Pictures paired with source code:
------------------------------

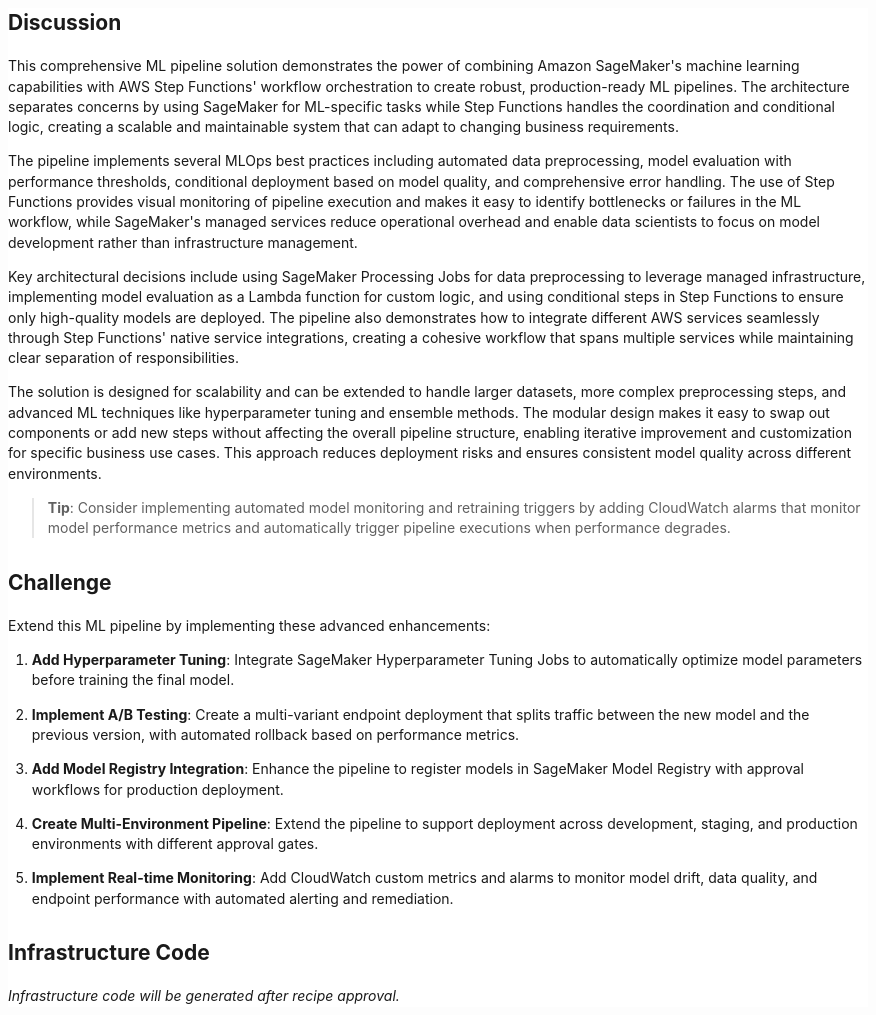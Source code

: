 ## Discussion

This comprehensive ML pipeline solution demonstrates the power of combining Amazon SageMaker's machine learning capabilities with AWS Step Functions' workflow orchestration to create robust, production-ready ML pipelines. The architecture separates concerns by using SageMaker for ML-specific tasks while Step Functions handles the coordination and conditional logic, creating a scalable and maintainable system that can adapt to changing business requirements.

The pipeline implements several MLOps best practices including automated data preprocessing, model evaluation with performance thresholds, conditional deployment based on model quality, and comprehensive error handling. The use of Step Functions provides visual monitoring of pipeline execution and makes it easy to identify bottlenecks or failures in the ML workflow, while SageMaker's managed services reduce operational overhead and enable data scientists to focus on model development rather than infrastructure management.

Key architectural decisions include using SageMaker Processing Jobs for data preprocessing to leverage managed infrastructure, implementing model evaluation as a Lambda function for custom logic, and using conditional steps in Step Functions to ensure only high-quality models are deployed. The pipeline also demonstrates how to integrate different AWS services seamlessly through Step Functions' native service integrations, creating a cohesive workflow that spans multiple services while maintaining clear separation of responsibilities.

The solution is designed for scalability and can be extended to handle larger datasets, more complex preprocessing steps, and advanced ML techniques like hyperparameter tuning and ensemble methods. The modular design makes it easy to swap out components or add new steps without affecting the overall pipeline structure, enabling iterative improvement and customization for specific business use cases. This approach reduces deployment risks and ensures consistent model quality across different environments.

> **Tip**: Consider implementing automated model monitoring and retraining triggers by adding CloudWatch alarms that monitor model performance metrics and automatically trigger pipeline executions when performance degrades.

## Challenge

Extend this ML pipeline by implementing these advanced enhancements:

1. **Add Hyperparameter Tuning**: Integrate SageMaker Hyperparameter Tuning Jobs to automatically optimize model parameters before training the final model.

2. **Implement A/B Testing**: Create a multi-variant endpoint deployment that splits traffic between the new model and the previous version, with automated rollback based on performance metrics.

3. **Add Model Registry Integration**: Enhance the pipeline to register models in SageMaker Model Registry with approval workflows for production deployment.

4. **Create Multi-Environment Pipeline**: Extend the pipeline to support deployment across development, staging, and production environments with different approval gates.

5. **Implement Real-time Monitoring**: Add CloudWatch custom metrics and alarms to monitor model drift, data quality, and endpoint performance with automated alerting and remediation.

## Infrastructure Code

*Infrastructure code will be generated after recipe approval.*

------------------------------

## Your objective:
Copy out only the lines of the records above from the one with "The pipeline implements" through the one with "2. **Implement A/B", exactly as they stand, both included.

## Your solution:
The pipeline implements several MLOps best practices including automated data preprocessing, model evaluation with performance thresholds, conditional deployment based on model quality, and comprehensive error handling. The use of Step Functions provides visual monitoring of pipeline execution and makes it easy to identify bottlenecks or failures in the ML workflow, while SageMaker's managed services reduce operational overhead and enable data scientists to focus on model development rather than infrastructure management.

Key architectural decisions include using SageMaker Processing Jobs for data preprocessing to leverage managed infrastructure, implementing model evaluation as a Lambda function for custom logic, and using conditional steps in Step Functions to ensure only high-quality models are deployed. The pipeline also demonstrates how to integrate different AWS services seamlessly through Step Functions' native service integrations, creating a cohesive workflow that spans multiple services while maintaining clear separation of responsibilities.

The solution is designed for scalability and can be extended to handle larger datasets, more complex preprocessing steps, and advanced ML techniques like hyperparameter tuning and ensemble methods. The modular design makes it easy to swap out components or add new steps without affecting the overall pipeline structure, enabling iterative improvement and customization for specific business use cases. This approach reduces deployment risks and ensures consistent model quality across different environments.

> **Tip**: Consider implementing automated model monitoring and retraining triggers by adding CloudWatch alarms that monitor model performance metrics and automatically trigger pipeline executions when performance degrades.

## Challenge

Extend this ML pipeline by implementing these advanced enhancements:

1. **Add Hyperparameter Tuning**: Integrate SageMaker Hyperparameter Tuning Jobs to automatically optimize model parameters before training the final model.

2. **Implement A/B Testing**: Create a multi-variant endpoint deployment that splits traffic between the new model and the previous version, with automated rollback based on performance metrics.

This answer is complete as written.